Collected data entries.
Content starts

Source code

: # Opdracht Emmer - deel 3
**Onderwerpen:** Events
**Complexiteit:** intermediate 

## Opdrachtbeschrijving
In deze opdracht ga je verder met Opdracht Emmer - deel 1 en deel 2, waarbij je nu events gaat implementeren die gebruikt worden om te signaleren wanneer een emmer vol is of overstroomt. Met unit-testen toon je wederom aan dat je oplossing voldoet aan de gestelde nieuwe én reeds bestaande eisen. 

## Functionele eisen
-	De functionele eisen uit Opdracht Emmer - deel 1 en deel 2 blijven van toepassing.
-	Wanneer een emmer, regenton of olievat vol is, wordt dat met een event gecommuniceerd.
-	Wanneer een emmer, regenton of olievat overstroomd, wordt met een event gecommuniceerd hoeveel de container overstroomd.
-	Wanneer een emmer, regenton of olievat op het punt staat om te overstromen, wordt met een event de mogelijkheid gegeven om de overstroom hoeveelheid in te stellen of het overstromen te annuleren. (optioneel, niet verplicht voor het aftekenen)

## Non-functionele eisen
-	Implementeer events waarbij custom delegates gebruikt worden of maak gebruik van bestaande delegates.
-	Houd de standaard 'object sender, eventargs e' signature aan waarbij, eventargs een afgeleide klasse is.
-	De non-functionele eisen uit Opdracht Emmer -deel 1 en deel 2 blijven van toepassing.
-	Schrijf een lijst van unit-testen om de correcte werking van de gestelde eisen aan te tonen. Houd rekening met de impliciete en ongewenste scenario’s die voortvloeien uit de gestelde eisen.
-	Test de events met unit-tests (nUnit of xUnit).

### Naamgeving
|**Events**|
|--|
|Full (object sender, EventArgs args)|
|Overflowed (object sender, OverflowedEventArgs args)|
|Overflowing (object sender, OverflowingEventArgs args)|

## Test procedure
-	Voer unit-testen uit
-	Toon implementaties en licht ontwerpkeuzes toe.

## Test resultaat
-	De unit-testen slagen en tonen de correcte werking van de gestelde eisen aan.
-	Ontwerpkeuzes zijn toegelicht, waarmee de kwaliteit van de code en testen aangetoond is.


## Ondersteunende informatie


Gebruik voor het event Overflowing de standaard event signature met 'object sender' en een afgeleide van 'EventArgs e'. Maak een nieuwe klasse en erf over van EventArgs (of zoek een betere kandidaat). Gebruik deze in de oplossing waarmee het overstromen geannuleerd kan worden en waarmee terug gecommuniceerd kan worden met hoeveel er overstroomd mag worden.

Content ends

About this exercise.
Your output must be an exact copy of every entry.

Answer to this exercise.
Source code

: # Opdracht Emmer - deel 3
**Onderwerpen:** Events
**Complexiteit:** intermediate 

## Opdrachtbeschrijving
In deze opdracht ga je verder met Opdracht Emmer - deel 1 en deel 2, waarbij je nu events gaat implementeren die gebruikt worden om te signaleren wanneer een emmer vol is of overstroomt. Met unit-testen toon je wederom aan dat je oplossing voldoet aan de gestelde nieuwe én reeds bestaande eisen. 

## Functionele eisen
-	De functionele eisen uit Opdracht Emmer - deel 1 en deel 2 blijven van toepassing.
-	Wanneer een emmer, regenton of olievat vol is, wordt dat met een event gecommuniceerd.
-	Wanneer een emmer, regenton of olievat overstroomd, wordt met een event gecommuniceerd hoeveel de container overstroomd.
-	Wanneer een emmer, regenton of olievat op het punt staat om te overstromen, wordt met een event de mogelijkheid gegeven om de overstroom hoeveelheid in te stellen of het overstromen te annuleren. (optioneel, niet verplicht voor het aftekenen)

## Non-functionele eisen
-	Implementeer events waarbij custom delegates gebruikt worden of maak gebruik van bestaande delegates.
-	Houd de standaard 'object sender, eventargs e' signature aan waarbij, eventargs een afgeleide klasse is.
-	De non-functionele eisen uit Opdracht Emmer -deel 1 en deel 2 blijven van toepassing.
-	Schrijf een lijst van unit-testen om de correcte werking van de gestelde eisen aan te tonen. Houd rekening met de impliciete en ongewenste scenario’s die voortvloeien uit de gestelde eisen.
-	Test de events met unit-tests (nUnit of xUnit).

### Naamgeving
|**Events**|
|--|
|Full (object sender, EventArgs args)|
|Overflowed (object sender, OverflowedEventArgs args)|
|Overflowing (object sender, OverflowingEventArgs args)|

## Test procedure
-	Voer unit-testen uit
-	Toon implementaties en licht ontwerpkeuzes toe.

## Test resultaat
-	De unit-testen slagen en tonen de correcte werking van de gestelde eisen aan.
-	Ontwerpkeuzes zijn toegelicht, waarmee de kwaliteit van de code en testen aangetoond is.


## Ondersteunende informatie


Gebruik voor het event Overflowing de standaard event signature met 'object sender' en een afgeleide van 'EventArgs e'. Maak een nieuwe klasse en erf over van EventArgs (of zoek een betere kandidaat). Gebruik deze in de oplossing waarmee het overstromen geannuleerd kan worden en waarmee terug gecommuniceerd kan worden met hoeveel er overstroomd mag worden.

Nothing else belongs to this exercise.